All records are to be transcribed in full; any pictures among them are to be skipped.

(Data for processing Opens)

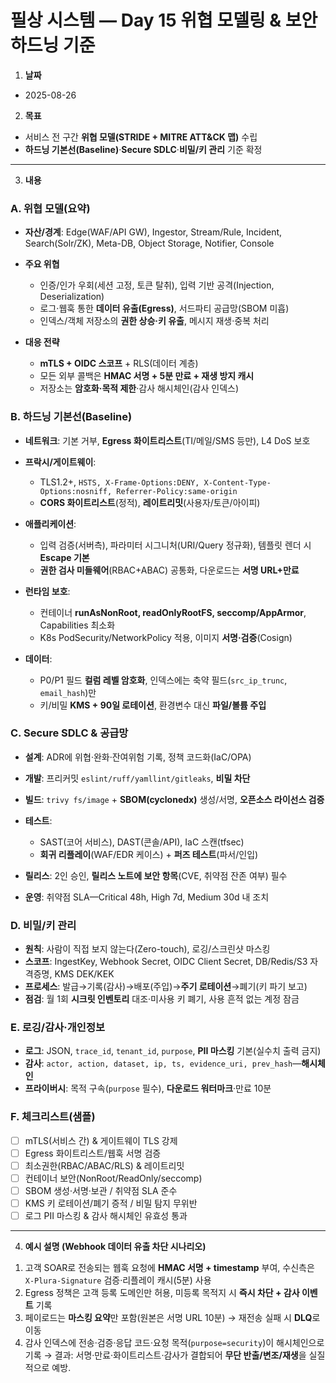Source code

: # 필상 시스템 — Day 15 위협 모델링 & 보안 하드닝 기준

1. **날짜**

* 2025-08-26

2. **목표**

* 서비스 전 구간 **위협 모델(STRIDE + MITRE ATT&CK 맵)** 수립
* **하드닝 기본선(Baseline)**·**Secure SDLC**·**비밀/키 관리** 기준 확정

---

3. **내용**

### A. 위협 모델(요약)

* **자산/경계**: Edge(WAF/API GW), Ingestor, Stream/Rule, Incident, Search(Solr/ZK), Meta-DB, Object Storage, Notifier, Console
* **주요 위협**

  * 인증/인가 우회(세션 고정, 토큰 탈취), 입력 기반 공격(Injection, Deserialization)
  * 로그·웹훅 통한 **데이터 유출(Egress)**, 서드파티 공급망(SBOM 미흡)
  * 인덱스/객체 저장소의 **권한 상승·키 유출**, 메시지 재생·중복 처리
* **대응 전략**

  * **mTLS + OIDC 스코프** + RLS(데이터 계층)
  * 모든 외부 콜백은 **HMAC 서명 + 5분 만료 + 재생 방지 캐시**
  * 저장소는 **암호화·목적 제한**·감사 해시체인(감사 인덱스)

### B. 하드닝 기본선(Baseline)

* **네트워크**: 기본 거부, **Egress 화이트리스트**(TI/메일/SMS 등만), L4 DoS 보호
* **프락시/게이트웨이**:

  * TLS1.2+, `HSTS, X-Frame-Options:DENY, X-Content-Type-Options:nosniff, Referrer-Policy:same-origin`
  * **CORS 화이트리스트**(정적), **레이트리밋**(사용자/토큰/아이피)
* **애플리케이션**:

  * 입력 검증(서버측), 파라미터 시그니처(URI/Query 정규화), 템플릿 렌더 시 **Escape 기본**
  * **권한 검사 미들웨어**(RBAC+ABAC) 공통화, 다운로드는 **서명 URL+만료**
* **런타임 보호**:

  * 컨테이너 **runAsNonRoot, readOnlyRootFS, seccomp/AppArmor**, Capabilities 최소화
  * K8s PodSecurity/NetworkPolicy 적용, 이미지 **서명·검증**(Cosign)
* **데이터**:

  * P0/P1 필드 **컬럼 레벨 암호화**, 인덱스에는 축약 필드(`src_ip_trunc`, `email_hash`)만
  * 키/비밀 **KMS + 90일 로테이션**, 환경변수 대신 **파일/볼륨 주입**

### C. Secure SDLC & 공급망

* **설계**: ADR에 위협·완화·잔여위험 기록, 정책 코드화(IaC/OPA)
* **개발**: 프리커밋 `eslint/ruff/yamllint/gitleaks`, **비밀 차단**
* **빌드**: `trivy fs/image` + **SBOM(cyclonedx)** 생성/서명, **오픈소스 라이선스 검증**
* **테스트**:

  * SAST(코어 서비스), DAST(콘솔/API), IaC 스캔(tfsec)
  * **회귀 리플레이**(WAF/EDR 케이스) + **퍼즈 테스트**(파서/인입)
* **릴리스**: 2인 승인, **릴리스 노트에 보안 항목**(CVE, 취약점 잔존 여부) 필수
* **운영**: 취약점 SLA—Critical 48h, High 7d, Medium 30d 내 조치

### D. 비밀/키 관리

* **원칙**: 사람이 직접 보지 않는다(Zero-touch), 로깅/스크린샷 마스킹
* **스코프**: IngestKey, Webhook Secret, OIDC Client Secret, DB/Redis/S3 자격증명, KMS DEK/KEK
* **프로세스**: 발급→기록(감사)→배포(주입)→**주기 로테이션**→폐기(키 파기 보고)
* **점검**: 월 1회 **시크릿 인벤토리** 대조·미사용 키 폐기, 사용 흔적 없는 계정 잠금

### E. 로깅/감사·개인정보

* **로그**: JSON, `trace_id`, `tenant_id`, `purpose`, **PII 마스킹** 기본(실수치 출력 금지)
* **감사**: `actor, action, dataset, ip, ts, evidence_uri, prev_hash`—**해시체인**
* **프라이버시**: 목적 구속(`purpose` 필수), **다운로드 워터마크**·만료 10분

### F. 체크리스트(샘플)

* [ ] mTLS(서비스 간) & 게이트웨이 TLS 강제
* [ ] Egress 화이트리스트/웹훅 서명 검증
* [ ] 최소권한(RBAC/ABAC/RLS) & 레이트리밋
* [ ] 컨테이너 보안(NonRoot/ReadOnly/seccomp)
* [ ] SBOM 생성·서명·보관 / 취약점 SLA 준수
* [ ] KMS 키 로테이션/폐기 증적 / 비밀 탐지 무위반
* [ ] 로그 PII 마스킹 & 감사 해시체인 유효성 통과

---

4. **예시 설명 (Webhook 데이터 유출 차단 시나리오)**

1) 고객 SOAR로 전송되는 웹훅 요청에 **HMAC 서명 + timestamp** 부여, 수신측은 `X-Plura-Signature` 검증·리플레이 캐시(5분) 사용
2) Egress 정책은 고객 등록 도메인만 허용, 미등록 목적지 시 **즉시 차단 + 감사 이벤트** 기록
3) 페이로드는 **마스킹 요약**만 포함(원본은 서명 URL 10분) → 재전송 실패 시 **DLQ**로 이동
4) 감사 인덱스에 전송·검증·응답 코드·요청 목적(`purpose=security`)이 해시체인으로 기록
   → 결과: 서명·만료·화이트리스트·감사가 결합되어 **무단 반출/변조/재생**을 실질적으로 예방.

(Data for processing Closes)

#### Your response
Source code

: # 필상 시스템 — Day 15 위협 모델링 & 보안 하드닝 기준

1. **날짜**

* 2025-08-26

2. **목표**

* 서비스 전 구간 **위협 모델(STRIDE + MITRE ATT&CK 맵)** 수립
* **하드닝 기본선(Baseline)**·**Secure SDLC**·**비밀/키 관리** 기준 확정

---

3. **내용**

### A. 위협 모델(요약)

* **자산/경계**: Edge(WAF/API GW), Ingestor, Stream/Rule, Incident, Search(Solr/ZK), Meta-DB, Object Storage, Notifier, Console
* **주요 위협**

  * 인증/인가 우회(세션 고정, 토큰 탈취), 입력 기반 공격(Injection, Deserialization)
  * 로그·웹훅 통한 **데이터 유출(Egress)**, 서드파티 공급망(SBOM 미흡)
  * 인덱스/객체 저장소의 **권한 상승·키 유출**, 메시지 재생·중복 처리
* **대응 전략**

  * **mTLS + OIDC 스코프** + RLS(데이터 계층)
  * 모든 외부 콜백은 **HMAC 서명 + 5분 만료 + 재생 방지 캐시**
  * 저장소는 **암호화·목적 제한**·감사 해시체인(감사 인덱스)

### B. 하드닝 기본선(Baseline)

* **네트워크**: 기본 거부, **Egress 화이트리스트**(TI/메일/SMS 등만), L4 DoS 보호
* **프락시/게이트웨이**:

  * TLS1.2+, `HSTS, X-Frame-Options:DENY, X-Content-Type-Options:nosniff, Referrer-Policy:same-origin`
  * **CORS 화이트리스트**(정적), **레이트리밋**(사용자/토큰/아이피)
* **애플리케이션**:

  * 입력 검증(서버측), 파라미터 시그니처(URI/Query 정규화), 템플릿 렌더 시 **Escape 기본**
  * **권한 검사 미들웨어**(RBAC+ABAC) 공통화, 다운로드는 **서명 URL+만료**
* **런타임 보호**:

  * 컨테이너 **runAsNonRoot, readOnlyRootFS, seccomp/AppArmor**, Capabilities 최소화
  * K8s PodSecurity/NetworkPolicy 적용, 이미지 **서명·검증**(Cosign)
* **데이터**:

  * P0/P1 필드 **컬럼 레벨 암호화**, 인덱스에는 축약 필드(`src_ip_trunc`, `email_hash`)만
  * 키/비밀 **KMS + 90일 로테이션**, 환경변수 대신 **파일/볼륨 주입**

### C. Secure SDLC & 공급망

* **설계**: ADR에 위협·완화·잔여위험 기록, 정책 코드화(IaC/OPA)
* **개발**: 프리커밋 `eslint/ruff/yamllint/gitleaks`, **비밀 차단**
* **빌드**: `trivy fs/image` + **SBOM(cyclonedx)** 생성/서명, **오픈소스 라이선스 검증**
* **테스트**:

  * SAST(코어 서비스), DAST(콘솔/API), IaC 스캔(tfsec)
  * **회귀 리플레이**(WAF/EDR 케이스) + **퍼즈 테스트**(파서/인입)
* **릴리스**: 2인 승인, **릴리스 노트에 보안 항목**(CVE, 취약점 잔존 여부) 필수
* **운영**: 취약점 SLA—Critical 48h, High 7d, Medium 30d 내 조치

### D. 비밀/키 관리

* **원칙**: 사람이 직접 보지 않는다(Zero-touch), 로깅/스크린샷 마스킹
* **스코프**: IngestKey, Webhook Secret, OIDC Client Secret, DB/Redis/S3 자격증명, KMS DEK/KEK
* **프로세스**: 발급→기록(감사)→배포(주입)→**주기 로테이션**→폐기(키 파기 보고)
* **점검**: 월 1회 **시크릿 인벤토리** 대조·미사용 키 폐기, 사용 흔적 없는 계정 잠금

### E. 로깅/감사·개인정보

* **로그**: JSON, `trace_id`, `tenant_id`, `purpose`, **PII 마스킹** 기본(실수치 출력 금지)
* **감사**: `actor, action, dataset, ip, ts, evidence_uri, prev_hash`—**해시체인**
* **프라이버시**: 목적 구속(`purpose` 필수), **다운로드 워터마크**·만료 10분

### F. 체크리스트(샘플)

* [ ] mTLS(서비스 간) & 게이트웨이 TLS 강제
* [ ] Egress 화이트리스트/웹훅 서명 검증
* [ ] 최소권한(RBAC/ABAC/RLS) & 레이트리밋
* [ ] 컨테이너 보안(NonRoot/ReadOnly/seccomp)
* [ ] SBOM 생성·서명·보관 / 취약점 SLA 준수
* [ ] KMS 키 로테이션/폐기 증적 / 비밀 탐지 무위반
* [ ] 로그 PII 마스킹 & 감사 해시체인 유효성 통과

---

4. **예시 설명 (Webhook 데이터 유출 차단 시나리오)**

1) 고객 SOAR로 전송되는 웹훅 요청에 **HMAC 서명 + timestamp** 부여, 수신측은 `X-Plura-Signature` 검증·리플레이 캐시(5분) 사용
2) Egress 정책은 고객 등록 도메인만 허용, 미등록 목적지 시 **즉시 차단 + 감사 이벤트** 기록
3) 페이로드는 **마스킹 요약**만 포함(원본은 서명 URL 10분) → 재전송 실패 시 **DLQ**로 이동
4) 감사 인덱스에 전송·검증·응답 코드·요청 목적(`purpose=security`)이 해시체인으로 기록
   → 결과: 서명·만료·화이트리스트·감사가 결합되어 **무단 반출/변조/재생**을 실질적으로 예방.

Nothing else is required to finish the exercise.